DENVER -- With snow falling, the wind chill factor making it feel like 30 degrees at Coors Field, and the Rockies' offense every bit as cold, at least Carlos Gonzalez provided fans a chance to beat their hands until warm.
Gonzalez's ninth-inning bunt single ended his nightmare slump at 0-for-25. Problem was, the Rockies gave their fans little of anything to cheer beyond that while falling to the Pirates, 3-0, on Friday night before 34,477.
"It was tough since the beginning," Gonzalez said. "By my fist at-bat, everybody was complaining when you were in the box. Just the wind was blowing in your face and your eyes get blurry. It was tough for us. I'm sure it was tough for the other team, too."
It might as well have been a tropical paradise for former Rockies manager Clint Hurdle, managing his first game at Coors since the Rockies replaced him with current skipper Jim Tracy on May 29, 2009. It was the first shutout for the Pirates in Denver since the Rockies came into being in 1993. That stretch covers 74 games, 65 at Coors and the rest at old Mile High Stadium.
The Rockies last suffered a home shutout last Aug. 3, a 10-0 loss to the Giants and starting pitcher Jonathan Sanchez.
"It's impressive that this is our first shutout in this ballpark," Hurdle said. "Good for us. It's hard to shut any club the Rockies have had down at home, especially that team over there right now. Our guys are building confidence on the road."
April has been generally bright for the Rockies, but a night like Friday cast a light on a shadowy aspect of the 16-8 start. Gonzalez, last year's NL batting champ, is down to .216. The players who had the Rockies' first two hits off Kevin Correia could only wish for those numbers. Chris Iannetta, whose hard-hit grounder bounced off second baseman Neil Walker for a third-inning single, is at .173. Jose Lopez, who singled with two down in the fifth, has a .152 mark.

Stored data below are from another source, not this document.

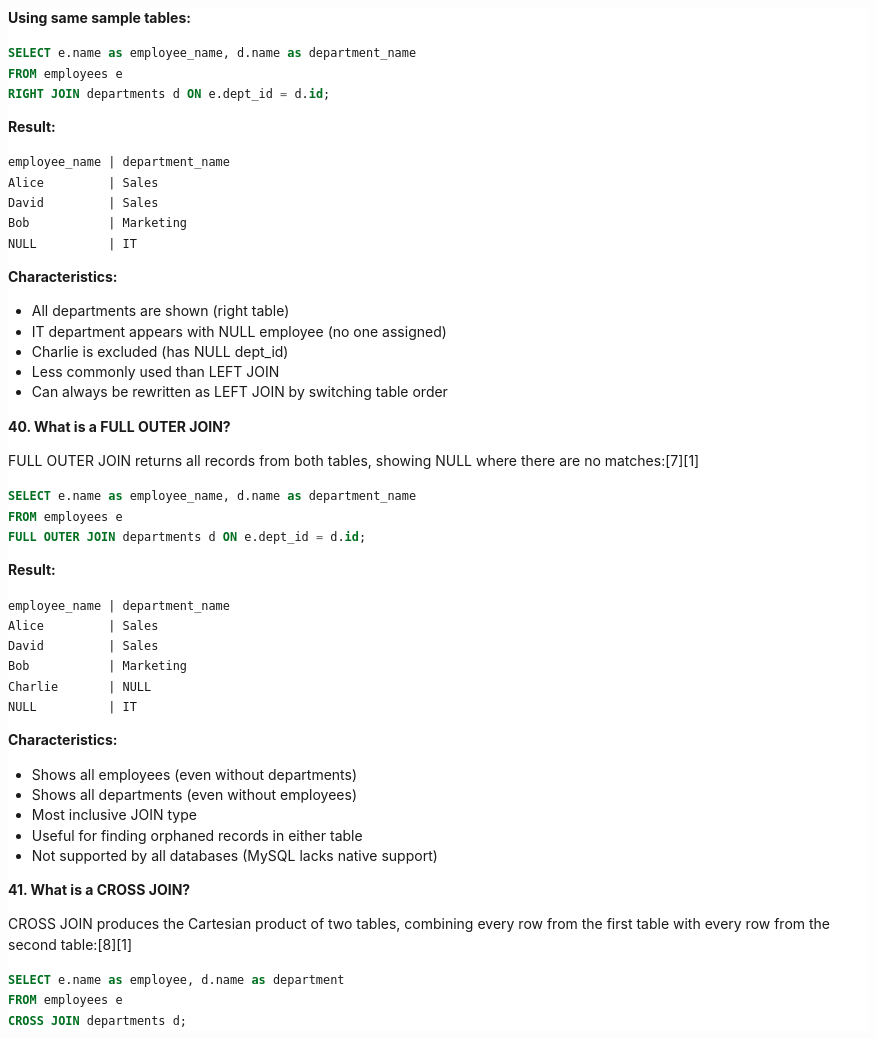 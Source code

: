 **Using same sample tables:**
```sql
SELECT e.name as employee_name, d.name as department_name
FROM employees e
RIGHT JOIN departments d ON e.dept_id = d.id;
```

**Result:**
```
employee_name | department_name
Alice         | Sales
David         | Sales
Bob           | Marketing
NULL          | IT
```

**Characteristics:**
- All departments are shown (right table)
- IT department appears with NULL employee (no one assigned)
- Charlie is excluded (has NULL dept_id)
- Less commonly used than LEFT JOIN
- Can always be rewritten as LEFT JOIN by switching table order

**40. What is a FULL OUTER JOIN?**

FULL OUTER JOIN returns all records from both tables, showing NULL where there are no matches:[7][1]

```sql
SELECT e.name as employee_name, d.name as department_name
FROM employees e
FULL OUTER JOIN departments d ON e.dept_id = d.id;
```

**Result:**
```
employee_name | department_name
Alice         | Sales
David         | Sales
Bob           | Marketing
Charlie       | NULL
NULL          | IT
```

**Characteristics:**
- Shows all employees (even without departments)
- Shows all departments (even without employees)
- Most inclusive JOIN type
- Useful for finding orphaned records in either table
- Not supported by all databases (MySQL lacks native support)

**41. What is a CROSS JOIN?**

CROSS JOIN produces the Cartesian product of two tables, combining every row from the first table with every row from the second table:[8][1]

```sql
SELECT e.name as employee, d.name as department
FROM employees e
CROSS JOIN departments d;
```
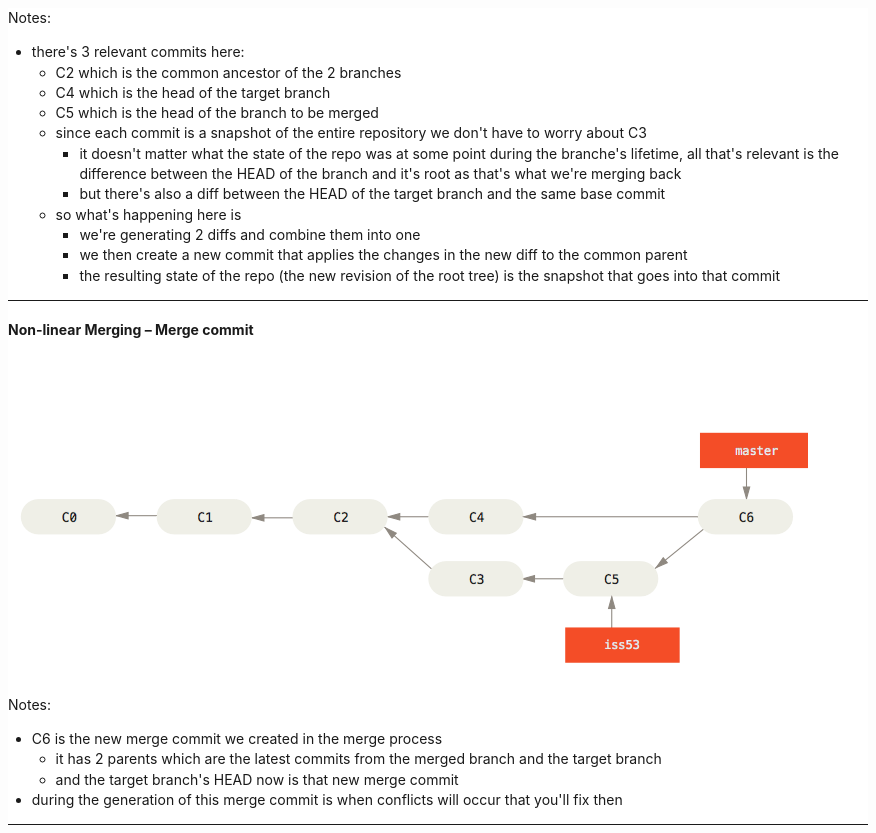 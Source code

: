 Notes:

- there's 3 relevant commits here:
  - C2 which is the common ancestor of the 2 branches
  - C4 which is the head of the target branch
  - C5 which is the head of the branch to be merged
  - since each commit is a snapshot of the entire repository we don't have to
    worry about C3
    - it doesn't matter what the state of the repo was at some point during the
      branche's lifetime, all that's relevant is the difference between the HEAD
      of the branch and it's root as that's what we're merging back
    - but there's also a diff between the HEAD of the target branch and the same
      base commit
  - so what's happening here is
    - we're generating 2 diffs and combine them into one
    - we then create a new commit that applies the changes in the new diff to
      the common parent
    - the resulting state of the repo (the new revision of the root tree) is the
      snapshot that goes into that commit

---

#### Non-linear Merging – Merge commit

![non-linear merging – merge commit](/images/non-linear-merging-merge-commit.png)

Notes:

- C6 is the new merge commit we created in the merge process
  - it has 2 parents which are the latest commits from the merged branch and the
    target branch
  - and the target branch's HEAD now is that new merge commit
- during the generation of this merge commit is when conflicts will occur that
  you'll fix then

---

"Offensively, collectively, we've got some guys that are searching," Tracy said. "When you don't score, you can't win. It's that simple."
Strong Pirates pitching -- led by Correia (4-2) -- who gave up three hits in 6 2/3 innings, left the Rockies with five singles and no runner advancing beyond second base.
"They've got a very good offensive team, and it's a good hitters park," said Correia, who last won at Coors in 2007. "There was a lot of wind out there, so I was just focused on keeping the ball down and hitting my spots. I was able to do that."
Rockies starter Jhoulys Chacin (3-2) was almost as effective in striking out a season-high eight against zero walks in seven innings pitched.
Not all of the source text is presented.